/Graph-Based-TC

Graph-based framework for text classification

Primary LanguagePython

Graph-Based-TC

Graph-based framework for text classification

Datasets

Our implementation includes 4 datasets: 20newsgroups,Imdb,WebKb,Reuters . We use the fetch_20newsgroups built-in python to get the 20newsgroup dataset.
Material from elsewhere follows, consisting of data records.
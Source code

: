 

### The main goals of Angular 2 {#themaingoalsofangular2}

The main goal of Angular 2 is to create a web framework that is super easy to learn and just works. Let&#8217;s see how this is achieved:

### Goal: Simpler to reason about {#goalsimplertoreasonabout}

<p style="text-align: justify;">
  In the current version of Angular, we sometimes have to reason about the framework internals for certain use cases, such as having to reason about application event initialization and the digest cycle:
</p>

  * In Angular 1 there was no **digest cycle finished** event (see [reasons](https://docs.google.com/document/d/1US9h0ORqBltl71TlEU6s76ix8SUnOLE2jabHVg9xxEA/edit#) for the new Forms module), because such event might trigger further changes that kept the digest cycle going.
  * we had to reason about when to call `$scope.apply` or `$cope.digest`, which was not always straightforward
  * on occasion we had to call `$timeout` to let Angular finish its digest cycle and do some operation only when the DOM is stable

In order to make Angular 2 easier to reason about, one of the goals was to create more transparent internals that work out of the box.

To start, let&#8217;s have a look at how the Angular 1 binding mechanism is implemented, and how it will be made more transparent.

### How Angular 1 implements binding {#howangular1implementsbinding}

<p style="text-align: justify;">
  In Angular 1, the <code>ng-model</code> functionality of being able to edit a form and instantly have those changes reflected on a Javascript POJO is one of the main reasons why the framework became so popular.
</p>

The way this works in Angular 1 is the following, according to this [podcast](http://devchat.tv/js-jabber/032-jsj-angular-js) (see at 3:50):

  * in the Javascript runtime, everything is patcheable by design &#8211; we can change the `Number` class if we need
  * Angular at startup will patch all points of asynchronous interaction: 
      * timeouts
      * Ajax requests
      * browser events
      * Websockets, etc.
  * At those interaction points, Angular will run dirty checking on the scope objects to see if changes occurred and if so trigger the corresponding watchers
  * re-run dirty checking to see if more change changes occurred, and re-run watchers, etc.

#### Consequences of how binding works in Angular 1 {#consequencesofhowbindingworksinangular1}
For the IMDB dataset, you can download it here.

Files ending with main.py contain tf and tf-idf, files ending with tf-icf.py contain tf-icf(term frequency-inverse collection frequency) and files ending with gow.py contain the tw, tw-idf and tw-icw methods.

Parameters

Inside each file there are several parameters to set in order to get the result of the desired method.

parameters for main.py files

  • bag_of_words: use our tf-idf or the tf-idf vectorizer(scikit-learn)
  • ngrams_par: the number of ngrams
  • idf_bool: use idf or not

parameters for gow.py files

  • idf_pars: {"no","idf","icw","tf-icw"}, "no" for tw method, "idf" for tw-idf, "icw" for tw-icw, "tf-icw" for tf-icw
  • sliding_window: the parameter for creating edges betweeen words. 2 is for connecting only to the next word
  • kcore_pars: {"A0","B2"}, "A0" stands for no kcore feature selection and "B2" for max core feature selection on document level
  • centrality_par: the centrality metric which we use for term weighting

Example

For the WebKb dataset you go in the code/webkb/:

  • for tf run: webkb_main.py with parameter idf_bool = False
  • for tf-idf run: python webkb_main.py with parameter idf_bool = True
  • for tf-icf run: python webkb_tf_icf.py
  • for tw with degree centrality run: python webkb_gow.py with parameter idf_par="no"
  • for tw-idf with degree centrality run: python webkb_gow.py with parameter idf_par="idf"
  • for tw-icw with degree centrality on both tw and icw run: python webkb_gow.py with parameter idf_par="icw"
  • for tf-icw with degree centrality on icw run: python webkb_gow.py with parameter idf_par="tf-icw"